Start of Block

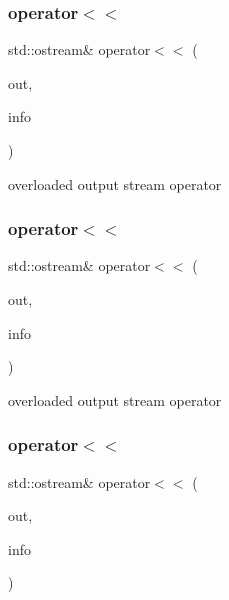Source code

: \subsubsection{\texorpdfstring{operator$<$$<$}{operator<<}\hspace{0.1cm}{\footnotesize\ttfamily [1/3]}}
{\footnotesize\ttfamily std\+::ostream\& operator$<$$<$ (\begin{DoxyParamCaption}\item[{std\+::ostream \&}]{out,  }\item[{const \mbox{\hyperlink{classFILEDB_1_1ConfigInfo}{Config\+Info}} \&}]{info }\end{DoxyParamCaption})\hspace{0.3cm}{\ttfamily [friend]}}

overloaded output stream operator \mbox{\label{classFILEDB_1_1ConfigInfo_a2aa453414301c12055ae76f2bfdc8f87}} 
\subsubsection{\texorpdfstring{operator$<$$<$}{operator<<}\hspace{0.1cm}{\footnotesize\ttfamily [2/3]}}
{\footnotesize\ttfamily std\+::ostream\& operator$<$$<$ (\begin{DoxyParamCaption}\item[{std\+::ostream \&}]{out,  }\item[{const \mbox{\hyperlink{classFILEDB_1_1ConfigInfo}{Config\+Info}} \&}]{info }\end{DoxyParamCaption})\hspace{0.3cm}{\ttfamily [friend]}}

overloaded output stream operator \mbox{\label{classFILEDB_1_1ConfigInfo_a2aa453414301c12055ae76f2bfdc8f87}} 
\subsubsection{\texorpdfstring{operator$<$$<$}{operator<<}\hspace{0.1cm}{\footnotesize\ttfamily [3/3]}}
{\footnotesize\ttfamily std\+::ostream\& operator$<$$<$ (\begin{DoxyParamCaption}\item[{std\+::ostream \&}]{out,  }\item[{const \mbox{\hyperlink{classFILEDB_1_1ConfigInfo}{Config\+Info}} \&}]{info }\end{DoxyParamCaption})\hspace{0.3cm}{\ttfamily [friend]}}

End of Block
Start of Block

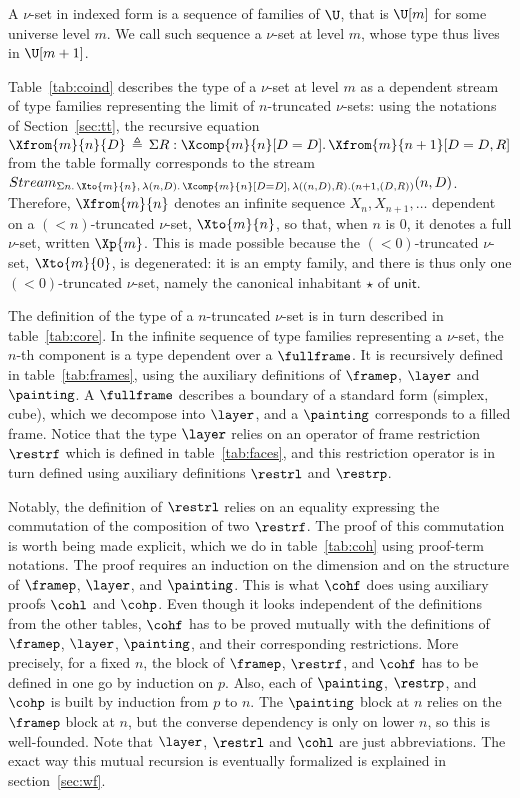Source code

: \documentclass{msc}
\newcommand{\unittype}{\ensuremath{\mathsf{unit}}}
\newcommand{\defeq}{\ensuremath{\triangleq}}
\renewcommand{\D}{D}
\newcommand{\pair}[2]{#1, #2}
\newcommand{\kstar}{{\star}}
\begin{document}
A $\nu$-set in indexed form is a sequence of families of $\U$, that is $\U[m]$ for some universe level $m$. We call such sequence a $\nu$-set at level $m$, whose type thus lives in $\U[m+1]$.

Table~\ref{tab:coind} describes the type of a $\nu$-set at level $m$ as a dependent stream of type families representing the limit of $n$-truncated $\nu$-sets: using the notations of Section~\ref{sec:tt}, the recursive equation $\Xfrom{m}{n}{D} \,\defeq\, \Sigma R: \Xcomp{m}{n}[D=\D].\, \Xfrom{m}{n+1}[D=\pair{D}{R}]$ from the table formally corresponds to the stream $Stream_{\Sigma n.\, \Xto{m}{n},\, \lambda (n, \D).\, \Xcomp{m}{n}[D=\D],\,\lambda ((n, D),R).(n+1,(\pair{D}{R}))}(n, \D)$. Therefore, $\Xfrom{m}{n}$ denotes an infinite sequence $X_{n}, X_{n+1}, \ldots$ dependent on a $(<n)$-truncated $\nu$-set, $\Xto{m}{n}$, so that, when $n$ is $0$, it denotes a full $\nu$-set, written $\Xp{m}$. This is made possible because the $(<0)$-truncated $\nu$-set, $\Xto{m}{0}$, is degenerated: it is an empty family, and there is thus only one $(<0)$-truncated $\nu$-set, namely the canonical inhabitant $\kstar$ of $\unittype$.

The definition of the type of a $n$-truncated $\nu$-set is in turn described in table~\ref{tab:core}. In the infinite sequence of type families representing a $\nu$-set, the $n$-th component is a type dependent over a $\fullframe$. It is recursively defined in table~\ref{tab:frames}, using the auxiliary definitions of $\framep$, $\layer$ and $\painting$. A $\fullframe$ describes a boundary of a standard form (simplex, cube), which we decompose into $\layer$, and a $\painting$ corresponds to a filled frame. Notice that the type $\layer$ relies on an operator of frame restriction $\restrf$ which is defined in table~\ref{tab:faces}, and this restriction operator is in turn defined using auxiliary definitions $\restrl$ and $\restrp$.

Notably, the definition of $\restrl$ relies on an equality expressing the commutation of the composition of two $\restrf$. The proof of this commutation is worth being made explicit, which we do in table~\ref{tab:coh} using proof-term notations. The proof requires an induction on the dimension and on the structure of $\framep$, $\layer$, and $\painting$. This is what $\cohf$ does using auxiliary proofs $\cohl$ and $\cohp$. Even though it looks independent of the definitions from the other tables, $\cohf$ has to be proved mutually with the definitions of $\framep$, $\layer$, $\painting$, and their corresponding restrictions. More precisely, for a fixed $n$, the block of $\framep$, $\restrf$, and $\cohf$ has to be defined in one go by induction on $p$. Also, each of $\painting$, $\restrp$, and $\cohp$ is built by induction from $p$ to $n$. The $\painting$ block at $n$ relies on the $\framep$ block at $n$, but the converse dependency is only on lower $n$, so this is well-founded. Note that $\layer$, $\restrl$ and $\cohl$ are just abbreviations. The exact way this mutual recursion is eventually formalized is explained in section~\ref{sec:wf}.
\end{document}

End of Block

**Exercise instructions:** For the word "kstar", count the lines of the listing above that hold it; the number alone is the answer.

**Final answer:** 2